Document images with source code:
───

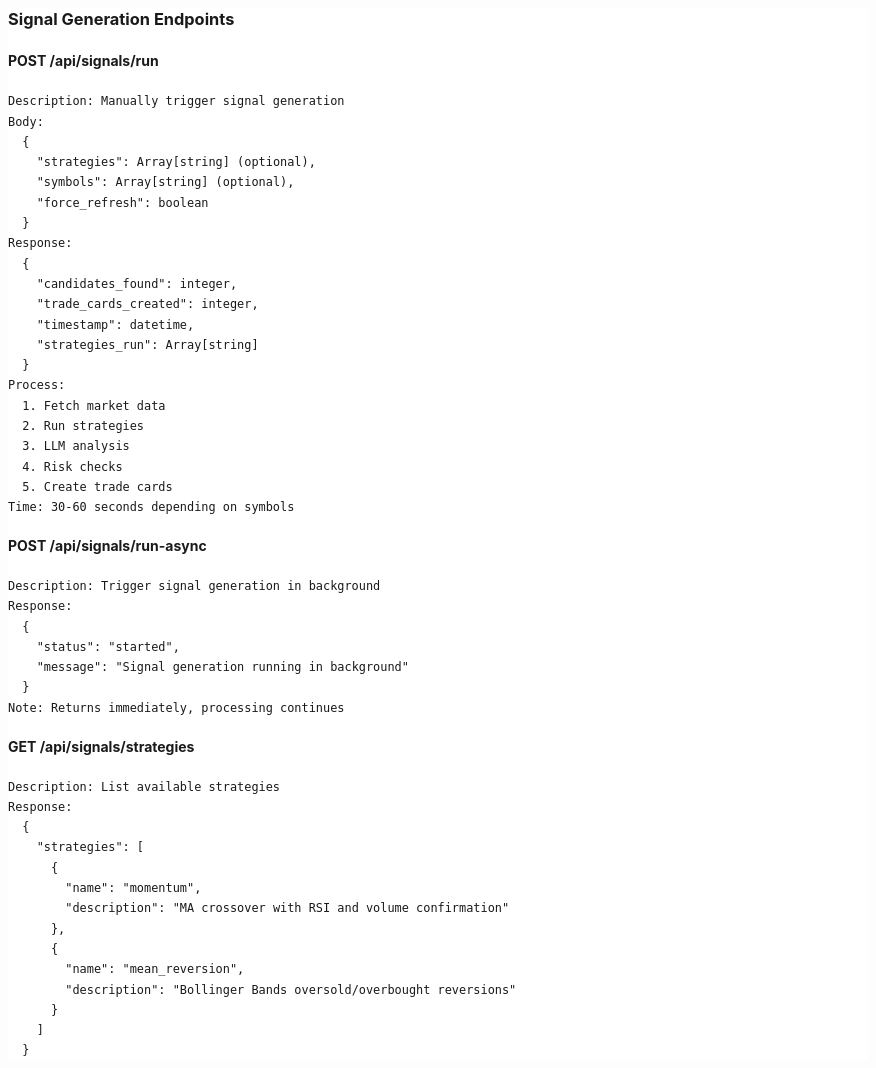 ### Signal Generation Endpoints

#### POST /api/signals/run
```
Description: Manually trigger signal generation
Body:
  {
    "strategies": Array[string] (optional),
    "symbols": Array[string] (optional),
    "force_refresh": boolean
  }
Response:
  {
    "candidates_found": integer,
    "trade_cards_created": integer,
    "timestamp": datetime,
    "strategies_run": Array[string]
  }
Process:
  1. Fetch market data
  2. Run strategies
  3. LLM analysis
  4. Risk checks
  5. Create trade cards
Time: 30-60 seconds depending on symbols
```

#### POST /api/signals/run-async
```
Description: Trigger signal generation in background
Response:
  {
    "status": "started",
    "message": "Signal generation running in background"
  }
Note: Returns immediately, processing continues
```

#### GET /api/signals/strategies
```
Description: List available strategies
Response:
  {
    "strategies": [
      {
        "name": "momentum",
        "description": "MA crossover with RSI and volume confirmation"
      },
      {
        "name": "mean_reversion",
        "description": "Bollinger Bands oversold/overbought reversions"
      }
    ]
  }
```
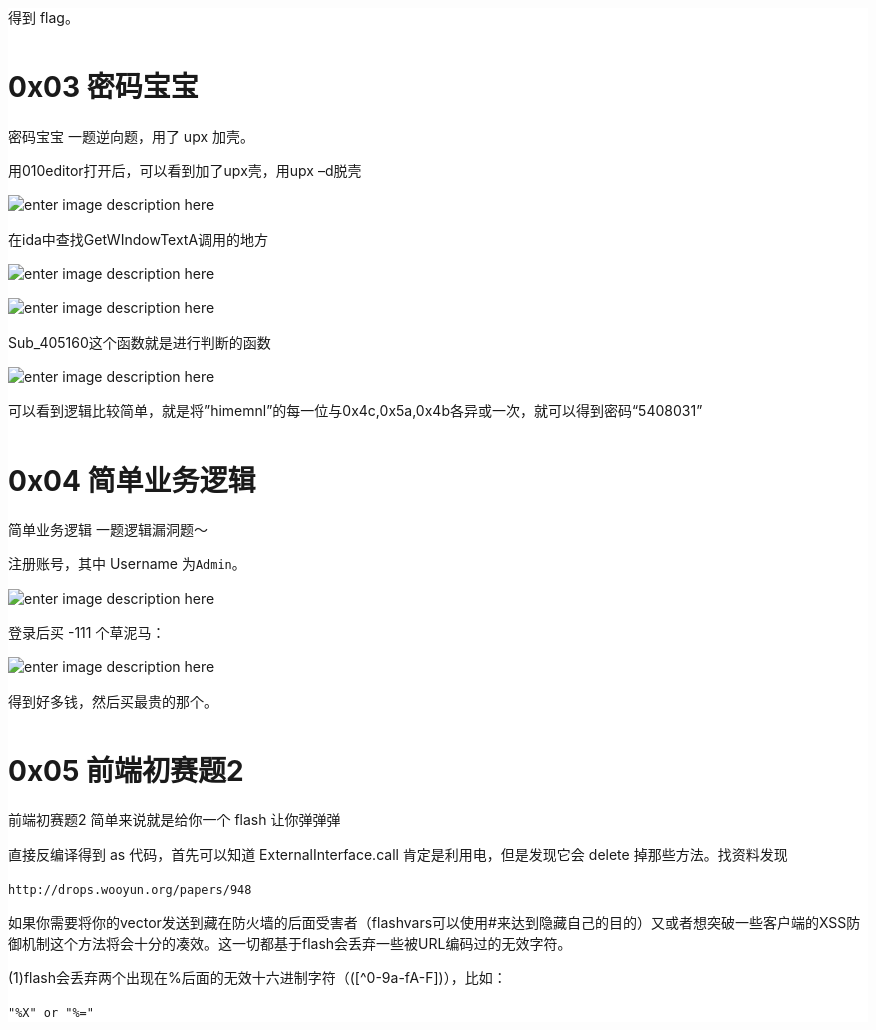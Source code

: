 得到 flag。

0x03 密码宝宝
=====

密码宝宝 一题逆向题，用了 upx 加壳。

用010editor打开后，可以看到加了upx壳，用upx –d脱壳

![enter image description here](http://drops.javaweb.org/uploads/images/c48e89dd2838f50861ea88e55803ea0a2a11d932.jpg)

在ida中查找GetWIndowTextA调用的地方

![enter image description here](http://drops.javaweb.org/uploads/images/32de1d92d06430764861119b31c18fd15cca222c.jpg)

![enter image description here](http://drops.javaweb.org/uploads/images/9d9cdaefd54aabfaa393287d11e10c58c9aee23a.jpg)

Sub_405160这个函数就是进行判断的函数

![enter image description here](http://drops.javaweb.org/uploads/images/ad7e7717de06650047070a887002d68c1e6cbc26.jpg)

可以看到逻辑比较简单，就是将”himemnl”的每一位与0x4c,0x5a,0x4b各异或一次，就可以得到密码“5408031”

0x04 简单业务逻辑
=====

简单业务逻辑 一题逻辑漏洞题～

注册账号，其中 Username 为`Admin`。

![enter image description here](http://drops.javaweb.org/uploads/images/141f8c8280352d4d64fa252a1a31516e97613cae.jpg)

登录后买 -111 个草泥马：

![enter image description here](http://drops.javaweb.org/uploads/images/0659e9378bfbb22c6a02e870cb30f3f230129e0c.jpg)

得到好多钱，然后买最贵的那个。

0x05 前端初赛题2
=====

前端初赛题2 简单来说就是给你一个 flash 让你弹弹弹

直接反编译得到 as 代码，首先可以知道 ExternalInterface.call 肯定是利用电，但是发现它会 delete 掉那些方法。找资料发现

```
http://drops.wooyun.org/papers/948

```

如果你需要将你的vector发送到藏在防火墙的后面受害者（flashvars­可以使用#来达到隐藏自己的目的）又或者想突破一些客户端的XSS防御机制这个方法将会十分的凑效。这一切都基于flash会丢弃一些被URL编码过的无效字符。

(1)flash会丢弃两个出现在%后面的无效十六进制字符（([^0-9a-fA-F])），比如：

```
"%X" or "%="

```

───

Set down every entry exactly as it appears, but skip the pictures.

### Written answer
 ### Signal Generation Endpoints

#### POST /api/signals/run
```
Description: Manually trigger signal generation
Body:
  {
    "strategies": Array[string] (optional),
    "symbols": Array[string] (optional),
    "force_refresh": boolean
  }
Response:
  {
    "candidates_found": integer,
    "trade_cards_created": integer,
    "timestamp": datetime,
    "strategies_run": Array[string]
  }
Process:
  1. Fetch market data
  2. Run strategies
  3. LLM analysis
  4. Risk checks
  5. Create trade cards
Time: 30-60 seconds depending on symbols
```

#### POST /api/signals/run-async
```
Description: Trigger signal generation in background
Response:
  {
    "status": "started",
    "message": "Signal generation running in background"
  }
Note: Returns immediately, processing continues
```

#### GET /api/signals/strategies
```
Description: List available strategies
Response:
  {
    "strategies": [
      {
        "name": "momentum",
        "description": "MA crossover with RSI and volume confirmation"
      },
      {
        "name": "mean_reversion",
        "description": "Bollinger Bands oversold/overbought reversions"
      }
    ]
  }
```
Source code

: 得到 flag。

0x03 密码宝宝
=====

密码宝宝 一题逆向题，用了 upx 加壳。

用010editor打开后，可以看到加了upx壳，用upx –d脱壳

![enter image description here](http://drops.javaweb.org/uploads/images/c48e89dd2838f50861ea88e55803ea0a2a11d932.jpg)

在ida中查找GetWIndowTextA调用的地方

![enter image description here](http://drops.javaweb.org/uploads/images/32de1d92d06430764861119b31c18fd15cca222c.jpg)

![enter image description here](http://drops.javaweb.org/uploads/images/9d9cdaefd54aabfaa393287d11e10c58c9aee23a.jpg)

Sub_405160这个函数就是进行判断的函数

![enter image description here](http://drops.javaweb.org/uploads/images/ad7e7717de06650047070a887002d68c1e6cbc26.jpg)

可以看到逻辑比较简单，就是将”himemnl”的每一位与0x4c,0x5a,0x4b各异或一次，就可以得到密码“5408031”

0x04 简单业务逻辑
=====

简单业务逻辑 一题逻辑漏洞题～

注册账号，其中 Username 为`Admin`。

![enter image description here](http://drops.javaweb.org/uploads/images/141f8c8280352d4d64fa252a1a31516e97613cae.jpg)

登录后买 -111 个草泥马：

![enter image description here](http://drops.javaweb.org/uploads/images/0659e9378bfbb22c6a02e870cb30f3f230129e0c.jpg)

得到好多钱，然后买最贵的那个。

0x05 前端初赛题2
=====

前端初赛题2 简单来说就是给你一个 flash 让你弹弹弹

直接反编译得到 as 代码，首先可以知道 ExternalInterface.call 肯定是利用电，但是发现它会 delete 掉那些方法。找资料发现

```
http://drops.wooyun.org/papers/948

```

如果你需要将你的vector发送到藏在防火墙的后面受害者（flashvars­可以使用#来达到隐藏自己的目的）又或者想突破一些客户端的XSS防御机制这个方法将会十分的凑效。这一切都基于flash会丢弃一些被URL编码过的无效字符。

(1)flash会丢弃两个出现在%后面的无效十六进制字符（([^0-9a-fA-F])），比如：

```
"%X" or "%="

```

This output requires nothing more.